Case Study - CAMPS (618th AOC)

 

Case Study #1: Operation Helping Hand -
AI Mission Planning System


The 70-80% Failure Challenge That CAMPS Couldn't Solve

Air Force mission planners face a brutal reality: 70-80% of planned missions fail or require complete reworking within 24-72 hours on the execution floor. Why? Legacy systems built 20-30 years ago force operators into a constant "Tetris game"—manually shifting assets as priorities change, equipment fails, and 1A1 missions arrive with zero notice.

This is exactly what killed CAMPS: designing humans to process data instead of make strategic decisions. Traditional sequential processing simply cannot handle the complexity of global airlift operations.

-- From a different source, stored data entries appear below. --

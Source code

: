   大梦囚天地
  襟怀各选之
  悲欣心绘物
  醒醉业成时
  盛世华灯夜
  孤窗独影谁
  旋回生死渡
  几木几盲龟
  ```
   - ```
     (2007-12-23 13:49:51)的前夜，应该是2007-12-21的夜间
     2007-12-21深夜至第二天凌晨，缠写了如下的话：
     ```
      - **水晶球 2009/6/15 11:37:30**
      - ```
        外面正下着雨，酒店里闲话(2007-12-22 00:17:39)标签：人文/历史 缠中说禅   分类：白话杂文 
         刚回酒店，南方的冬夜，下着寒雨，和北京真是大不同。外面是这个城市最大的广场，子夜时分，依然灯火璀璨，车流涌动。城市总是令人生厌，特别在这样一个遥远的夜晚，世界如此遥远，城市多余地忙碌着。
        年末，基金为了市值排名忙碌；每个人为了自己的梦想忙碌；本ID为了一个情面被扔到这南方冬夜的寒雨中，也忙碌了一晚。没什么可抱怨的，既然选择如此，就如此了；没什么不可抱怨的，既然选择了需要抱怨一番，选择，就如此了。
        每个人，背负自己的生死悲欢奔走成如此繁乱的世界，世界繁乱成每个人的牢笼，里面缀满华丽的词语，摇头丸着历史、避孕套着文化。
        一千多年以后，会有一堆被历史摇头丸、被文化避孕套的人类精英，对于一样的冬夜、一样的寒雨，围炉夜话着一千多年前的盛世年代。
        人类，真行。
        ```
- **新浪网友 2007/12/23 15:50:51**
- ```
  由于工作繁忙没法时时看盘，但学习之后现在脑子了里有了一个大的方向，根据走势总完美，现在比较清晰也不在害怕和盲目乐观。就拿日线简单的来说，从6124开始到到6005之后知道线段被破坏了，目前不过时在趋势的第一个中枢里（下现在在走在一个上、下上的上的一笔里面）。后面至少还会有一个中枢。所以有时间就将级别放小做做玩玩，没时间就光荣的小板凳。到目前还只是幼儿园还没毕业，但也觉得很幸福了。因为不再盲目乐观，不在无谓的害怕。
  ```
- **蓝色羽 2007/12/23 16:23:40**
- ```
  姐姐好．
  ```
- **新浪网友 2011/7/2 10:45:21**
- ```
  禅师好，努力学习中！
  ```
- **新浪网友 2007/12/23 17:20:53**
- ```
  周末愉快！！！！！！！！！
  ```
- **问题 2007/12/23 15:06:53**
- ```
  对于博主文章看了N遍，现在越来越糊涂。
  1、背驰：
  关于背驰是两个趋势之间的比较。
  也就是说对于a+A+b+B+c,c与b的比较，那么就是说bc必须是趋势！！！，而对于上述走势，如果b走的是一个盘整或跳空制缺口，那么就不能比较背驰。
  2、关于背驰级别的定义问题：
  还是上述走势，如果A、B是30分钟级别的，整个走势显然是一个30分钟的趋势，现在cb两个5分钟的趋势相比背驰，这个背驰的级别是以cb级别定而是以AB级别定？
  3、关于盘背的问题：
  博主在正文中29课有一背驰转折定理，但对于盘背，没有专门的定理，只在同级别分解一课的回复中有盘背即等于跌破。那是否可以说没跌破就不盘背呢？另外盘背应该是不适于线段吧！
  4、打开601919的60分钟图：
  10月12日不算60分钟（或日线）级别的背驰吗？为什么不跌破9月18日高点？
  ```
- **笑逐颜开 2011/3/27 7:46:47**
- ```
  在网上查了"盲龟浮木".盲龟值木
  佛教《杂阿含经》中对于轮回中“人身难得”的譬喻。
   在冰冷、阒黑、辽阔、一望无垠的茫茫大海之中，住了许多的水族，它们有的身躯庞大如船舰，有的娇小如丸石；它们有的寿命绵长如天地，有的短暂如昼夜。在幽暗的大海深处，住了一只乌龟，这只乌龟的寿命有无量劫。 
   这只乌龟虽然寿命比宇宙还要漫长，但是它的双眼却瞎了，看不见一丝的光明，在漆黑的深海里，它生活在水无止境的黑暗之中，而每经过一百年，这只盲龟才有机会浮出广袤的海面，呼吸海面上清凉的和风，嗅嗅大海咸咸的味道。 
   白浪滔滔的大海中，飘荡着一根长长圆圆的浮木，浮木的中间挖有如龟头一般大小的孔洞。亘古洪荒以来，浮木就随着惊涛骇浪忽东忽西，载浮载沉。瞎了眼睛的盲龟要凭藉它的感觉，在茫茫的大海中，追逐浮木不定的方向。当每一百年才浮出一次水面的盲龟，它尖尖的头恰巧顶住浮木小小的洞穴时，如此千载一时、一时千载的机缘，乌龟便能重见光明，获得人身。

The Breakthrough: Six-Agent Mission Planning

Drawing from my 618th AOC experience, I developed Operation Helping Hand—a simulated Pacific earthquake response demonstrating how AI agents can transform mission planning from days of manual work to minutes of strategic decision-making.

The Agent Team Architecture:

  • Requirements Agent: Processes mission requests and prioritizes 1A1s vs training missions

  • Barrel Agent: Allocates global airlift assets (C-5s, C-17s, C-130s)

  • Planner Agent: Handles operational constraints (weather, hazmat, crew hours, airfield damage)

  • Risk Management Agent: Real-time ORM compliance and waiver identification

  • Coordinator Agent: Conflict mediation and chain-of-command escalation

  • Observer Agent: Human-in-the-loop interface monitoring all agent communication


Live Demo Results: Operational Revolution

Scenario: Major Pacific earthquake, 15+ missions required in 72-hour window, damaged airfield infrastructure.

What Happened:

  • Parallel processing across all agents simultaneously

  • Adaptive reasoning generated 3 courses of action (conservative, realistic, high-risk)

  • Built-in risk assessment flagged airfield damage, recommended C-17 reconnaissance first

  • Flow-to-flow optimization identified KC-135 tanker opportunity for communications relay

  • Human decision point triggered at appropriate risk threshold

The Transform: Complex multi-mission planning that traditionally takes days of manual coordination completed in minutes with transparent reasoning and strategic options.


Technical Innovation: Visualizing Agent Intelligence

The New UX Challenge: Humans can't cognitively process agent-to-agent communication in real-time chat environments—especially in high-ops tempo with hundreds of missions.

My Solution: Revolutionary dashboard design featuring:

  • Six agents visible simultaneously with real-time progress indicators

  • Confidence level visualization (green 85%+ / yellow risk / red stop)

  • Forced decision modules that pause all agents for human oversight

  • Clickable reasoning panels showing agent "scratch pad" thinking

  • Macro-level mission awareness while preserving micro-level detail access


Operational Impact: Beyond Efficiency

  • Mission Success Transformation: From 70-80% failure rate to adaptive planning that handles reality

  • Cognitive Load Shift: Operators become strategic decision-makers, not data processors

  • Proactive Risk Management: Conflicts caught before execution, not after

  • Institutional Learning: Democratic expertise vs single points of failure

  • Resource Optimization: Automated flow-to-flow identification and air refueling integration


Why This Matters for Defense AI

This demonstrates the core principle missing from traditional government systems: AI handles complexity, humans handle judgment. The same multi-agent architecture that transforms airlift operations can revolutionize any high-stakes government workflow—intelligence analysis, resource allocation, emergency response.

The breakthrough isn't just technical—it's operational. This is how you design AI that defense operators actually trust and want to use in mission-critical moments.


“This represents everything I learned from CAMPS applied to solving real Air Force challenges. It’s not just faster—it’s fundamentally better decision-making under pressure.”